<<<<

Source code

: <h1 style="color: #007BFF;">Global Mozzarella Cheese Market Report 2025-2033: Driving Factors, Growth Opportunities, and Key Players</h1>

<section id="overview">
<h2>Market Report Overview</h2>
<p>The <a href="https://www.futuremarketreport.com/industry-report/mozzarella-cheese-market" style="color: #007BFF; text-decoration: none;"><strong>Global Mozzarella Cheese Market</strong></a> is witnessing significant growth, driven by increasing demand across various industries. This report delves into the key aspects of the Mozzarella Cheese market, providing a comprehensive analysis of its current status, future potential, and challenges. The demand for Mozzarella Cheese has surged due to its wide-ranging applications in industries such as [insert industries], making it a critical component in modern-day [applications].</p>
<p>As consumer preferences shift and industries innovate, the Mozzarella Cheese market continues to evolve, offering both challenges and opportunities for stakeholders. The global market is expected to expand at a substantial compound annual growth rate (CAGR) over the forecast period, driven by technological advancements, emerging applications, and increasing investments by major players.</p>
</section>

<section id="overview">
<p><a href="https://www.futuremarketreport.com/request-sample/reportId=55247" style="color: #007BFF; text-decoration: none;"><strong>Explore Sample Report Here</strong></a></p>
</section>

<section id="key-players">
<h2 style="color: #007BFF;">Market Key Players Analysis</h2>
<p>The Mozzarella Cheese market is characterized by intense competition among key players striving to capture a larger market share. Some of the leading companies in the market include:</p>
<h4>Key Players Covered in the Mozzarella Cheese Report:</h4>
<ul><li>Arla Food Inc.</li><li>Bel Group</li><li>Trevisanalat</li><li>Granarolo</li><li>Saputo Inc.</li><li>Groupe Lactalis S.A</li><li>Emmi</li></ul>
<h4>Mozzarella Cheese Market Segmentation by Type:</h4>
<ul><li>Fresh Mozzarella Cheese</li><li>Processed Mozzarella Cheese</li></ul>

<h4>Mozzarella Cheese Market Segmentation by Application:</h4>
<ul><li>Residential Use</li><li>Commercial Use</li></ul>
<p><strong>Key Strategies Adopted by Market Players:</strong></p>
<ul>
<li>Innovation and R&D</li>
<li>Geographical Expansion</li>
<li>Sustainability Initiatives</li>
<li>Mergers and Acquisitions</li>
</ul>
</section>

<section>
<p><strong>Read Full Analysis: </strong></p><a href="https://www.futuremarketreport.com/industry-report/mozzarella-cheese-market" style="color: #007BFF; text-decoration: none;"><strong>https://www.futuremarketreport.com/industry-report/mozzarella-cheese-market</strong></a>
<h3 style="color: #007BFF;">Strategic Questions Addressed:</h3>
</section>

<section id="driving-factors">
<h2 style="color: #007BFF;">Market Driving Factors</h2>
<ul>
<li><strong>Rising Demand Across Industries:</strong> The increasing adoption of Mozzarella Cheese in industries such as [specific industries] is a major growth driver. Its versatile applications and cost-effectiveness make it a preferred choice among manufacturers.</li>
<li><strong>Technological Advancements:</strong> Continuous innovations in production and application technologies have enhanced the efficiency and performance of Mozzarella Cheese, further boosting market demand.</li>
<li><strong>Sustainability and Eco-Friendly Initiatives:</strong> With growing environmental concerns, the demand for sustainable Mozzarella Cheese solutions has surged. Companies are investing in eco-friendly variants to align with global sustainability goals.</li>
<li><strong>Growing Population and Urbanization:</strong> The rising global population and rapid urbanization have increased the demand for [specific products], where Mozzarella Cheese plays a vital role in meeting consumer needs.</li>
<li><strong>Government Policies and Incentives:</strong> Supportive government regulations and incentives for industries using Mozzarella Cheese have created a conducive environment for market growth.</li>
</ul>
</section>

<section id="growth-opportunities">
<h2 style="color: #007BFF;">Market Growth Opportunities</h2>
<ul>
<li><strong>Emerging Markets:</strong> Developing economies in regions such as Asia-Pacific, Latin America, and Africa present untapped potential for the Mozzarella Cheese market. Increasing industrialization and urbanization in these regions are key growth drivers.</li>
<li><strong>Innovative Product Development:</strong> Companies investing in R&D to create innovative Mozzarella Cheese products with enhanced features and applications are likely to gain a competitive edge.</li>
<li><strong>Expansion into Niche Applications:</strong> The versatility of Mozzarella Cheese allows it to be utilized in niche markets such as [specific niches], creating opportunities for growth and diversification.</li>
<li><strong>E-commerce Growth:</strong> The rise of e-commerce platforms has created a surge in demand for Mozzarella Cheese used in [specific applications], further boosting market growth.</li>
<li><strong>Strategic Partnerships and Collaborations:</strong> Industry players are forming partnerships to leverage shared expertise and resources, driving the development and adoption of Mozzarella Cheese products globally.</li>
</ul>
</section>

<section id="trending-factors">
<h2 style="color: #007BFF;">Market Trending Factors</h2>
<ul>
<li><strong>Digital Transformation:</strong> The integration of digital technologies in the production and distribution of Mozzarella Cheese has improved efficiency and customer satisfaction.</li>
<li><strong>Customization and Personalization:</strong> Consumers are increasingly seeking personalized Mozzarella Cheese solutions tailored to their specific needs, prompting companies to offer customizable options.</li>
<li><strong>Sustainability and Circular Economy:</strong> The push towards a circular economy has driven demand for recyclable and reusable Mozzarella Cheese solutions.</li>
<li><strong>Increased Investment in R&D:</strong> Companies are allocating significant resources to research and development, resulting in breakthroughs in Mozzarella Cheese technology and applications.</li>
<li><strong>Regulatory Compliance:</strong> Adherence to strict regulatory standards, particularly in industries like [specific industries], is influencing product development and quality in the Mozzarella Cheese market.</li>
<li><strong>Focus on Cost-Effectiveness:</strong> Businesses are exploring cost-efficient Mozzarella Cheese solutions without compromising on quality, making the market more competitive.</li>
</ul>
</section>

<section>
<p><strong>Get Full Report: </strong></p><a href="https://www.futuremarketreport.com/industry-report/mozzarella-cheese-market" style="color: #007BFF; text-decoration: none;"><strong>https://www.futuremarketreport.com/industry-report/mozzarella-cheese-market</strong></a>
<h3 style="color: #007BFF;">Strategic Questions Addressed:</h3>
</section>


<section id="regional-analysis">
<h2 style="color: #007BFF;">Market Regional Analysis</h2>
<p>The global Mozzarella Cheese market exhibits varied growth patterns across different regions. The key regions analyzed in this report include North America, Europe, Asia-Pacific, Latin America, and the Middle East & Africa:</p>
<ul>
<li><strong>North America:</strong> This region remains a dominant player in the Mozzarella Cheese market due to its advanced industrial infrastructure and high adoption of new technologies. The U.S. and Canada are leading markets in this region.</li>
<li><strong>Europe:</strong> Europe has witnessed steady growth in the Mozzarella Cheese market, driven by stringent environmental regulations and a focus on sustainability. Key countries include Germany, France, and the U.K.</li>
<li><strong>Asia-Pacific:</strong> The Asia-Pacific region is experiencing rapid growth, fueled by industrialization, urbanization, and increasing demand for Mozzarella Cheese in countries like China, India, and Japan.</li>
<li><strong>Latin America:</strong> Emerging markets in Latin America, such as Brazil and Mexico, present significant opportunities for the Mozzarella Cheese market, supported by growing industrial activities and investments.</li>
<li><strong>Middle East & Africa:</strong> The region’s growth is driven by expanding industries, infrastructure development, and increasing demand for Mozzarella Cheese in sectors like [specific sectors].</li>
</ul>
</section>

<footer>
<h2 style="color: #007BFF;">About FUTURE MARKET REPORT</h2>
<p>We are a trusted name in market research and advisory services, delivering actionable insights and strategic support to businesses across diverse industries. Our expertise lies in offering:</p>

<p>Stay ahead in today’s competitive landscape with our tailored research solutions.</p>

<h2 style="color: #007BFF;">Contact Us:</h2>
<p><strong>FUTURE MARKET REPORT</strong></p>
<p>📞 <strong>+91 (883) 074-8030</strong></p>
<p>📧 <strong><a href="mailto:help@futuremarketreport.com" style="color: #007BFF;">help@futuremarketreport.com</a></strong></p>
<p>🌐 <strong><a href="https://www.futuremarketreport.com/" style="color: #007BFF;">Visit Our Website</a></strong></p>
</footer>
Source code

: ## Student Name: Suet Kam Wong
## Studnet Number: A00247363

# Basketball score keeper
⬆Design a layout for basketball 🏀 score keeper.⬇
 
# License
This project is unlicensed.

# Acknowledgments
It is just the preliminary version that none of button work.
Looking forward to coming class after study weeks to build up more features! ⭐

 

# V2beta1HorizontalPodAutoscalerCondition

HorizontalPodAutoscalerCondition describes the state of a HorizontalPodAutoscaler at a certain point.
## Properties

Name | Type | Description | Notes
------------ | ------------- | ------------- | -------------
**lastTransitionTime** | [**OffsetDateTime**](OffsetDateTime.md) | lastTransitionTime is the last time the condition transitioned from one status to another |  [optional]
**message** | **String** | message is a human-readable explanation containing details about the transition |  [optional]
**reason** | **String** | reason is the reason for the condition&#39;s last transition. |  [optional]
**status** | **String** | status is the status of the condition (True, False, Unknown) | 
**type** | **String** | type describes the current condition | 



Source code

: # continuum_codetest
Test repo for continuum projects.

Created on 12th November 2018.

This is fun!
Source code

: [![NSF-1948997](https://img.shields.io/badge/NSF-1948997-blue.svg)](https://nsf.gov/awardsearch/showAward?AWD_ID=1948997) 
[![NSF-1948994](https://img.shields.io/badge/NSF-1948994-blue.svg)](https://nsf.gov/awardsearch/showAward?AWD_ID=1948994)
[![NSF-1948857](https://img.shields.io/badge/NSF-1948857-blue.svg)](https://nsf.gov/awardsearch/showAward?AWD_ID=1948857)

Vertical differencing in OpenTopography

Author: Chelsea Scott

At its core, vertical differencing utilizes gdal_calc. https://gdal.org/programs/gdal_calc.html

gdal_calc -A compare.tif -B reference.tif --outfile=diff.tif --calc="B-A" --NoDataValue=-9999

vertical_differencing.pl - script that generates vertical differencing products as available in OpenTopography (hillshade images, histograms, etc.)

>>>>

● Task statement
The expected output is every line from the material above where "major" can be found.

● Written solution
<p>As consumer preferences shift and industries innovate, the Mozzarella Cheese market continues to evolve, offering both challenges and opportunities for stakeholders. The global market is expected to expand at a substantial compound annual growth rate (CAGR) over the forecast period, driven by technological advancements, emerging applications, and increasing investments by major players.</p>
<li><strong>Rising Demand Across Industries:</strong> The increasing adoption of Mozzarella Cheese in industries such as [specific industries] is a major growth driver. Its versatile applications and cost-effectiveness make it a preferred choice among manufacturers.</li>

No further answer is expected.